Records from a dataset
+++

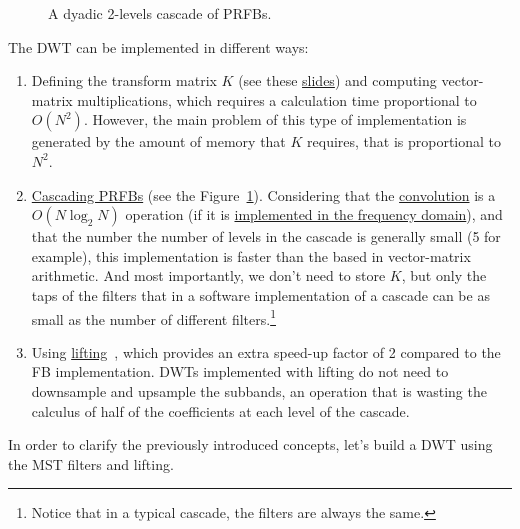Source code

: \begin{figure}
  \centering
  \caption{A dyadic 2-levels cascade of PRFBs.}
  \label{fig:cascade}
\end{figure}

The DWT can be implemented in different ways:
\begin{enumerate}
\item Defining the transform matrix $K$ (see these
  \href{https://cseweb.ucsd.edu/classes/fa17/cse166-a/lec13.pdf}{slides})
  and computing vector-matrix multiplications, which requires a
  calculation time proportional to $O(N^2)$. However, the main problem
  of this type of implementation is generated by the amount of memory
  that $K$ requires, that is proportional to $N^2$.
\item
  \href{https://en.wikipedia.org/wiki/Discrete_wavelet_transform#Cascading_and_filter_banks}{Cascading
    PRFBs} (see the Figure~\ref{fig:cascade}). Considering that the
  \href{https://en.wikipedia.org/wiki/Convolution}{convolution} is a
  $O(N\log_2N)$ operation (if it is
  \href{https://en.wikipedia.org/wiki/Convolution_theorem}{implemented
    in the frequency domain}), and that the number the number of
  levels in the cascade is generally small (5 for example), this
  implementation is faster than the based in vector-matrix
  arithmetic. And most importantly, we don't need to store $K$, but
  only the taps of the filters that in a software implementation of a
  cascade can be as small as the number of different
  filters.\footnote{Notice that in a typical cascade, the filters are
    always the same.}
\item Using
  \href{https://en.wikipedia.org/wiki/Lifting_scheme}{lifting}~\cite{sweldens1997building},
  which provides an extra speed-up factor of 2 compared to the FB
  implementation. DWTs implemented with lifting do not need to
  downsample and upsample the subbands, an operation that is wasting
  the calculus of half of the coefficients at each level of the
  cascade.
\end{enumerate}

In order to clarify the previously introduced concepts, let's build a DWT using
the MST filters and lifting.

+++

» **WHAT YOU NEED TO DO**: Give back all of the entries verbatim, but without pictures.

» **TASK OUTPUT**:
Source code

: \begin{figure}
  \centering
  \caption{A dyadic 2-levels cascade of PRFBs.}
  \label{fig:cascade}
\end{figure}

The DWT can be implemented in different ways:
\begin{enumerate}
\item Defining the transform matrix $K$ (see these
  \href{https://cseweb.ucsd.edu/classes/fa17/cse166-a/lec13.pdf}{slides})
  and computing vector-matrix multiplications, which requires a
  calculation time proportional to $O(N^2)$. However, the main problem
  of this type of implementation is generated by the amount of memory
  that $K$ requires, that is proportional to $N^2$.
\item
  \href{https://en.wikipedia.org/wiki/Discrete_wavelet_transform#Cascading_and_filter_banks}{Cascading
    PRFBs} (see the Figure~\ref{fig:cascade}). Considering that the
  \href{https://en.wikipedia.org/wiki/Convolution}{convolution} is a
  $O(N\log_2N)$ operation (if it is
  \href{https://en.wikipedia.org/wiki/Convolution_theorem}{implemented
    in the frequency domain}), and that the number the number of
  levels in the cascade is generally small (5 for example), this
  implementation is faster than the based in vector-matrix
  arithmetic. And most importantly, we don't need to store $K$, but
  only the taps of the filters that in a software implementation of a
  cascade can be as small as the number of different
  filters.\footnote{Notice that in a typical cascade, the filters are
    always the same.}
\item Using
  \href{https://en.wikipedia.org/wiki/Lifting_scheme}{lifting}~\cite{sweldens1997building},
  which provides an extra speed-up factor of 2 compared to the FB
  implementation. DWTs implemented with lifting do not need to
  downsample and upsample the subbands, an operation that is wasting
  the calculus of half of the coefficients at each level of the
  cascade.
\end{enumerate}

In order to clarify the previously introduced concepts, let's build a DWT using
the MST filters and lifting.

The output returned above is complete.